Small RNAs (sRNAs), including microRNAs (miRNAs) and short interfering RNAs (siRNAs), are non-coding but powerful RNA molecules of 20-30 nucleotides in length. sRNAs play crucial regulatory roles in diverse plant biological processes. Recently, many studies on sRNAs have been reported. We summarize new findings of sRNAs in virus-plant interactions to accelerate the function analysis of sRNAs. The main content of this review article includes three parts: virus-responsive sRNAs, function analysis of sRNAs in virus pathogenicity or host resistance, and some sRNAs-mediated underlying mechanisms in virus-plant interactions. New findings of sRNAs deepen our understanding about sRNAs' roles, which might contribute to the design of novel control measures against plant viruses.

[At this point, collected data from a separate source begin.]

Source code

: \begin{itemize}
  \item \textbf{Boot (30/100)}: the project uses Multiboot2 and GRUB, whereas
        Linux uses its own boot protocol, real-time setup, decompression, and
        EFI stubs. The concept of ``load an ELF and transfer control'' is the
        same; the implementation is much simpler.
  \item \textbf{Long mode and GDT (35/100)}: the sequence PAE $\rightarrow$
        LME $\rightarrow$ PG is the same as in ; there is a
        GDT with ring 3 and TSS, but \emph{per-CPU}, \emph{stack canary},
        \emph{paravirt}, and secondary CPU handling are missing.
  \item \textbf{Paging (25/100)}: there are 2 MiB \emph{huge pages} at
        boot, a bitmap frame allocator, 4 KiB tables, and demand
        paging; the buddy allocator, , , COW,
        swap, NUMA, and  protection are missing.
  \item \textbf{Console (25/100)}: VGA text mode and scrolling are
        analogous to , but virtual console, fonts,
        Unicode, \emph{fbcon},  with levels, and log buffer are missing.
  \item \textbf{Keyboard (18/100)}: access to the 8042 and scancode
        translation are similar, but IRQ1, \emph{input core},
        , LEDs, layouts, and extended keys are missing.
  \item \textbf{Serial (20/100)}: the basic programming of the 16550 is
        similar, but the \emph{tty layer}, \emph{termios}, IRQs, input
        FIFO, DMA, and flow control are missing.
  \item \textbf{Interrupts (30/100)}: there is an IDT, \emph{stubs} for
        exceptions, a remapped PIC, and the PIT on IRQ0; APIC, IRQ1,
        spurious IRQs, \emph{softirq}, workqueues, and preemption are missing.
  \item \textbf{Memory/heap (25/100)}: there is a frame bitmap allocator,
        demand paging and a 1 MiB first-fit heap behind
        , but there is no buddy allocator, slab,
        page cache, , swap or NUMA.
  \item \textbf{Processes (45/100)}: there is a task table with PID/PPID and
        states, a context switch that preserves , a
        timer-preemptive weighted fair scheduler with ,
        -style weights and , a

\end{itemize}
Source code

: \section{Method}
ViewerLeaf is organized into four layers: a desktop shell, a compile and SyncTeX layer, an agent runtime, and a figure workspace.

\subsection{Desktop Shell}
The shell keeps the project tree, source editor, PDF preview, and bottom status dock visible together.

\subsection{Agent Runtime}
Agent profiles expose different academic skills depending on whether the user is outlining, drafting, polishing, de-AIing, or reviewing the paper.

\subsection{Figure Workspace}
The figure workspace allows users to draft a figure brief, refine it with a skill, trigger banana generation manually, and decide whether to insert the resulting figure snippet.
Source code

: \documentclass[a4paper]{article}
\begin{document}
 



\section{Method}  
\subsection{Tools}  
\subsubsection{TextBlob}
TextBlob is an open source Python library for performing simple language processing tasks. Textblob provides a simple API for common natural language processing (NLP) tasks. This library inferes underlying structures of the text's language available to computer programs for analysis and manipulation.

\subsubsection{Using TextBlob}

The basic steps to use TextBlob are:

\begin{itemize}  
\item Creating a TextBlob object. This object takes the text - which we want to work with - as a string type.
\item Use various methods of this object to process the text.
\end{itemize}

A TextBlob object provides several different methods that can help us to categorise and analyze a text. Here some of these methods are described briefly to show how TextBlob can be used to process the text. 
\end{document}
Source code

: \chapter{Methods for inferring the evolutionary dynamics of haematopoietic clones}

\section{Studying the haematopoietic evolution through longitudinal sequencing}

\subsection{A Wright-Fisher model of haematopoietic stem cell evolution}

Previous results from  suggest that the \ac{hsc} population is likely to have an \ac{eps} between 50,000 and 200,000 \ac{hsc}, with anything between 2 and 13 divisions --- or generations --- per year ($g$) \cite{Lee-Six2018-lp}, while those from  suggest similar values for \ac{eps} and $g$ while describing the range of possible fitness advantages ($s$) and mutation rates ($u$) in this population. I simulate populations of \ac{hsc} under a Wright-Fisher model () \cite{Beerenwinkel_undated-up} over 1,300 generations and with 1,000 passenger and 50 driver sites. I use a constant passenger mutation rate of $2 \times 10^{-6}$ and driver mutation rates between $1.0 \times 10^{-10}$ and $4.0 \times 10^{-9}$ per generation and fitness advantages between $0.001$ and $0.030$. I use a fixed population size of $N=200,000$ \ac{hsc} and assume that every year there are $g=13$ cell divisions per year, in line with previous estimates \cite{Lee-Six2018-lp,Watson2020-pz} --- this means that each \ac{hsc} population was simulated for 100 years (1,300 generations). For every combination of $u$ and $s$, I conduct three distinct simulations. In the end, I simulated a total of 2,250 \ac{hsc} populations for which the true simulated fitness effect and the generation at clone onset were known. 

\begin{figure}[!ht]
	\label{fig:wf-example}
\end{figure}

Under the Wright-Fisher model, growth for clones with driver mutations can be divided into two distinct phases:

Keywords: microRNAs; resistance; short interfering RNAs; small RNAs; symptom induction.

Figure 1

The schematic diagram of biogenesis and action modes of small RNAs (sRNAs). MIR are transcripted by RNA polymerase II producing pri-miRNAs with hairpin structure. Mature miRNAs are produced by processing complex including Dicer-like RNase III (DCL), Hyponastic leaves/Double strand RNA binding protein (HYL/DRB), Serrate (SE), and Hua enhancer (HEN) proteins. Mature miRNA is incorporated into action mode complex to direct the target silencing by cleavage or methylation. Based on the difference in origin, siRNAs are divided into endogenous or exogenous siRNAs. Viral genome or replication intermediates all can form hairpin structure. Additionally, host native or viral siRNA-directed double strand RNAs are the origin of sRNAs’ biogenesis. Double strand RNAs are processed by processing complex, which mainly include DCL, Argonaut (AGO), Suppressor of genesilencing (SGS), and RDR (RNA-dependent RNA polymerase) proteins to produce siRNAs. Mature siRNA is incorporated into action mode complex to direct the target silencing by cleavage or methylation at transcriptional or post transcriptional level.

Figure 2

sRNAs-mediated viral pathogenic and resistant mechanisms. Left column of the figure is resistant mechanisms (A–D), right column of the figure is susceptible mechanisms (E–G). (A) Cotton leaf curl Burewala virus (CLCuBV) induces the expression of miR168. The miRNA can directly target virus genome, enhancing viral resistance. (B) Rice stripe virus (RSV) induces the accumulation of miR444. MADS23/27a/57 are targets of miR444, and they can bind to the promoter of RDR1 (RNA-dependent RNA polymerase), inhibiting the expression of RDR1. So, miR444 indirectly triggered RDR1-mediated viral resistance. (C) Plant hormone JA mediated viral resistance. Responsive to rice ragged stunt virus (RRSV) infection, miR319 is induced and negatively regulates TCP21, and further suppresses JA-mediated viral resistance. (D) In rice, AGO18 functions as a miRNA locker, competitively binding to miR168 or miR528 to increase AGO1- or ROS-mediated viral resistance. (E) CMV Y-Sat prompts the production of siRNAs by inducing the expression of AGO1. These siRNAs direct the cleavage of Chll (chlorophyll biosynthetic gene) mRNA. Tobacco Chll is responsible for the chlorophyll biogenesis, so, the plant displayed viral disease symptoms. (F) RSV infection suppresses the accumulation level of miR171b, which targets OsSCL6-IIabc to accelerate the accumulation of virus. (G) In tobacco, 21-nt nta-miR6020, which is derived from 22-nt miR3019, targets R protein, suppressing domain resistance.